If in doubt, disable the cache using `cache: false`.
## Advanced caching strategies
### Cache per route
If you need fine-grained caching, you can set up caching rules for several routes separately:
```yaml .upsun/routes.yaml theme={null}
routes:
https://{default}/:
type: upstream
upstream: myapp:http
cache:
enabled: true
https://{default}/foo/:
type: upstream
upstream: myapp:http
cache:
enabled: false
https://{default}/foo/bar/:
type: upstream
upstream: myapp:http
cache:
enabled: true
```
With this configuration, the following routes are cached:
* `https://{default}/`
* `https://{default}/foo/bar/`
* `https://{default}/foo/bar/baz/`
And the following routes are **not** cached:
* `https://{default}/foo/`
* `https://{default}/foo/baz/`
Regular expressions in routes are **not** supported.

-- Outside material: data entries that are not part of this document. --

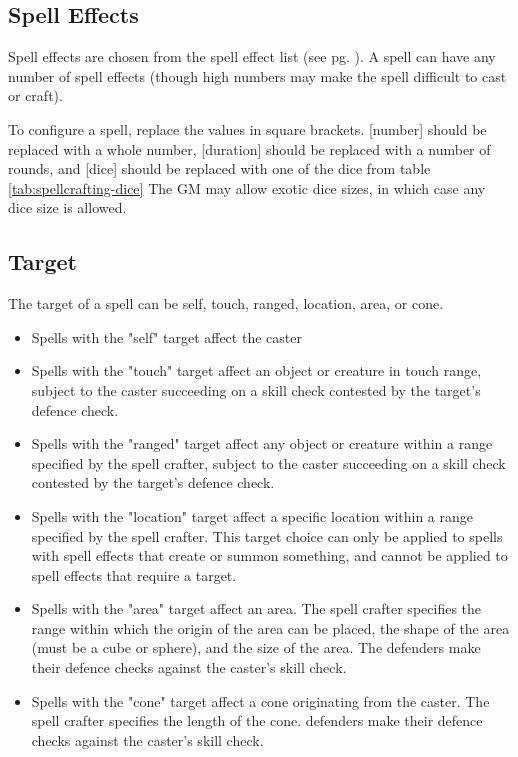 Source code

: \begin{multicols*}{2}
    \subsection{Spell Effects}
    Spell effects are chosen from the spell effect list (see pg.
    \pageref{spell-effect-list}). A spell can have any number of spell effects
    (though high numbers may make the spell difficult to cast or craft).

    To configure a spell, replace the values in square brackets. [number] should
    be replaced with a whole number, [duration] should be replaced with a number
    of rounds, and [dice] should be replaced with one of the dice from table
    \ref{tab:spellcrafting-dice}
    The GM may allow exotic dice sizes, in which case any dice size is allowed.

    \subsection{Target}
    The target of a spell can be self, touch, ranged, location, area, or cone.
    \begin{itemize}
        \item Spells with the "self" target affect the caster
        \item Spells with the "touch" target affect an object or creature in
            touch range, subject to the caster succeeding on a skill check
            contested by the target's defence check.
        \item Spells with the "ranged" target affect any object or creature
            within a range specified by the spell crafter, subject to the caster
            succeeding on a skill check contested by the target's defence check.
        \item Spells with the "location" target affect a specific location
            within a range specified by the spell crafter.
            This target choice can only be applied to spells with spell effects
            that create or summon something, and cannot be applied to spell
            effects that require a target.
        \item Spells with the "area" target affect an area. The spell crafter
            specifies the range within which the origin of the area can be
            placed, the shape of the area (must be a cube or sphere), and the
            size of the area. The defenders make their defence checks against
            the caster's skill check.
        \item Spells with the "cone" target affect a cone originating from
            the caster. The spell crafter specifies the length of the cone.
            defenders make their defence checks against the caster's skill
            check.
    \end{itemize}


\end{multicols*}
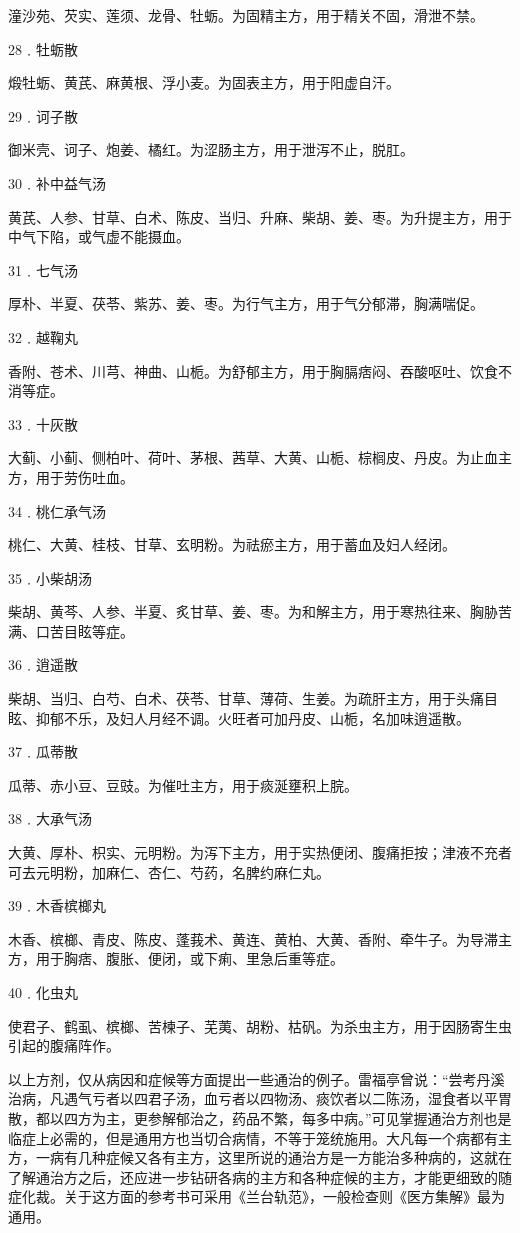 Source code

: \documentclass[a4paper,12pt,UTF8,twoside]{ctexbook}
\begin{document}
潼沙苑、芡实、莲须、龙骨、牡蛎。为固精主方，用于精关不固，滑泄不禁。

28﹒牡蛎散

煅牡蛎、黄芪、麻黄根、浮小麦。为固表主方，用于阳虚自汗。

29﹒诃子散

御米壳、诃子、炮姜、橘红。为涩肠主方，用于泄泻不止，脱肛。

30﹒补中益气汤

黄芪、人参、甘草、白术、陈皮、当归、升麻、柴胡、姜、枣。为升提主方，用于中气下陷，或气虚不能摄血。

31﹒七气汤

厚朴、半夏、茯苓、紫苏、姜、枣。为行气主方，用于气分郁滞，胸满喘促。

32﹒越鞠丸

香附、苍术、川芎、神曲、山栀。为舒郁主方，用于胸膈痞闷、吞酸呕吐、饮食不消等症。

33﹒十灰散

大蓟、小蓟、侧柏叶、荷叶、茅根、茜草、大黄、山栀、棕榈皮、丹皮。为止血主方，用于劳伤吐血。

34﹒桃仁承气汤

桃仁、大黄、桂枝、甘草、玄明粉。为祛瘀主方，用于蓄血及妇人经闭。

35﹒小柴胡汤

柴胡、黄芩、人参、半夏、炙甘草、姜、枣。为和解主方，用于寒热往来、胸胁苦满、口苦目眩等症。

36﹒逍遥散

柴胡、当归、白芍、白术、茯苓、甘草、薄荷、生姜。为疏肝主方，用于头痛目眩、抑郁不乐，及妇人月经不调。火旺者可加丹皮、山栀，名加味逍遥散。

37﹒瓜蒂散

瓜蒂、赤小豆、豆豉。为催吐主方，用于痰涎壅积上脘。

38﹒大承气汤

大黄、厚朴、枳实、元明粉。为泻下主方，用于实热便闭、腹痛拒按；津液不充者可去元明粉，加麻仁、杏仁、芍药，名脾约麻仁丸。

39﹒木香槟榔丸

木香、槟榔、青皮、陈皮、蓬莪术、黄连、黄柏、大黄、香附、牵牛子。为导滞主方，用于胸痞、腹胀、便闭，或下痢、里急后重等症。

40﹒化虫丸

使君子、鹤虱、槟榔、苦楝子、芜荑、胡粉、枯矾。为杀虫主方，用于因肠寄生虫引起的腹痛阵作。

以上方剂，仅从病因和症候等方面提出一些通治的例子。雷福亭曾说：“尝考丹溪治病，凡遇气亏者以四君子汤，血亏者以四物汤、痰饮者以二陈汤，湿食者以平胃散，都以四方为主，更参解郁治之，药品不繁，每多中病。”可见掌握通治方剂也是临症上必需的，但是通用方也当切合病情，不等于笼统施用。大凡每一个病都有主方，一病有几种症候又各有主方，这里所说的通治方是一方能治多种病的，这就在了解通治方之后，还应进一步钻研各病的主方和各种症候的主方，才能更细致的随症化裁。关于这方面的参考书可采用《兰台轨范》，一般检查则《医方集解》最为通用。
\end{document}
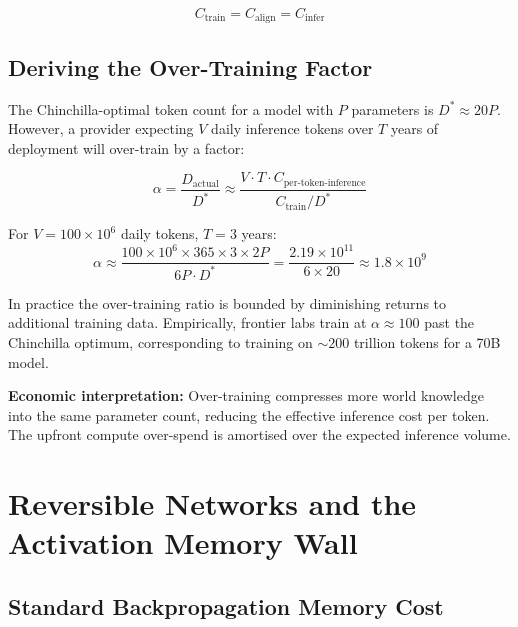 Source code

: \documentclass[11pt,a4paper]{article}
\begin{document}
\begin{equation}
  C_\text{train} = C_\text{align} = C_\text{infer}
  \label{eq:compute-balance}
\end{equation}

\subsection{Deriving the Over-Training Factor}

The Chinchilla-optimal \citep{hoffmann2022training} token count for a
model with $P$ parameters is $D^* \approx 20P$. However, a provider
expecting $V$ daily inference tokens over $T$ years of deployment will
over-train by a factor:

\begin{equation}
  \alpha = \frac{D_\text{actual}}{D^*}
         \approx \frac{V \cdot T \cdot C_\text{per-token-inference}}
                      {C_\text{train} / D^*}
  \label{eq:overtrain-factor}
\end{equation}

For $V = 100 \times 10^6$ daily tokens, $T = 3$ years:
\[
  \alpha \approx \frac{100 \times 10^6 \times 365 \times 3 \times 2P}
                      {6P \cdot D^*}
       = \frac{2.19 \times 10^{11}}{6 \times 20} \approx 1.8 \times 10^9
\]

In practice the over-training ratio is bounded by diminishing returns to
additional training data. Empirically, frontier labs train at
$\alpha \approx 100$ past the Chinchilla optimum, corresponding to training
on $\sim 200$ trillion tokens for a 70B model.

\textbf{Economic interpretation:} Over-training compresses more world
knowledge into the same parameter count, reducing the effective inference
cost per token. The upfront compute over-spend is amortised over the
expected inference volume.

\section{Reversible Networks and the Activation Memory Wall}
\label{sec:revnet}

\subsection{Standard Backpropagation Memory Cost}
\end{document}
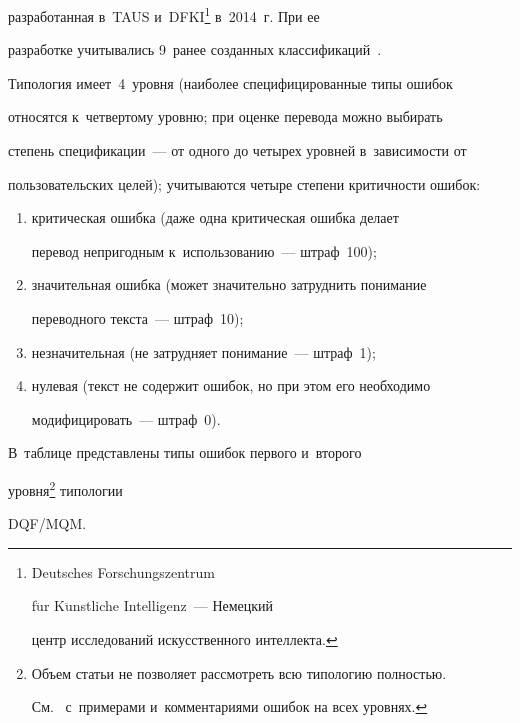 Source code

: разработанная в~TAUS и~DFKI\footnote[1]{Deutsches Forschungszentrum 

f$\ddot{\mbox{u}}$r K$\ddot{\mbox{u}}$nstliche Intelligenz~--- Немецкий 

центр исследований искусственного интеллекта.} в~2014~г. При ее 

разработке учитывались 9~ранее созданных классификаций~\cite{16-r}. 

Типология имеет~4~уровня (наиболее специфицированные типы ошибок 

относятся к~четвертому уровню; при оценке перевода можно выбирать 

степень спецификации~--- от одного до четырех уровней в~зависимости от 

пользовательских целей); учитываются четыре степени критичности ошибок:

  \begin{enumerate}[(1)]

  \item критическая ошибка (даже одна критическая ошибка делает 

перевод непригодным к~использованию~--- штраф~100);\\[-14.5pt]

  \item значительная ошибка (может значительно затруднить понимание 

переводного текста~--- штраф~10);\\[-14.5pt]

  \item незначительная (не затрудняет понимание~--- штраф~1);\\[-14.5pt]

  \item нулевая (текст не содержит ошибок, но при этом его необходимо 

модифицировать~--- штраф~0).

  \end{enumerate}

  

  В~таблице представлены типы ошибок первого и~второго 

уровня\footnote[1]{Объем статьи не позволяет рассмотреть всю типологию полностью.  

См.~\cite{18-r} с~примерами и~комментариями ошибок на всех уровнях.} типологии 

DQF\!/\!MQM.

### Allowing only specific cookies
Some applications use cookies to invalidate cache responses, but expect other cookies to be ignored.
This is a case of allowing only a subset of cookies to invalidate the cache.
```yaml .upsun/routes.yaml theme={null}
routes:
https://{default}/:
# ...
cache:
enabled: true
cookies: ["MYCOOKIE"]
```
### Cache HTTP and HTTPS separately using the `Vary` header
Set the Vary header to `X-Forwarded-Proto` [custom request header](/docs/development/headers) to render content based on the request protocol (i.e. HTTP or HTTPS). By adding `Vary: X-Forwarded-Proto` to the response header, HTTP and HTTPS content would be cached separately.
### Cache zipped content separately
Use `Vary: Accept-Encoding` to serve different content depending on the encoding. Useful for ensuring that gzipped content isn't served to clients that can't read it.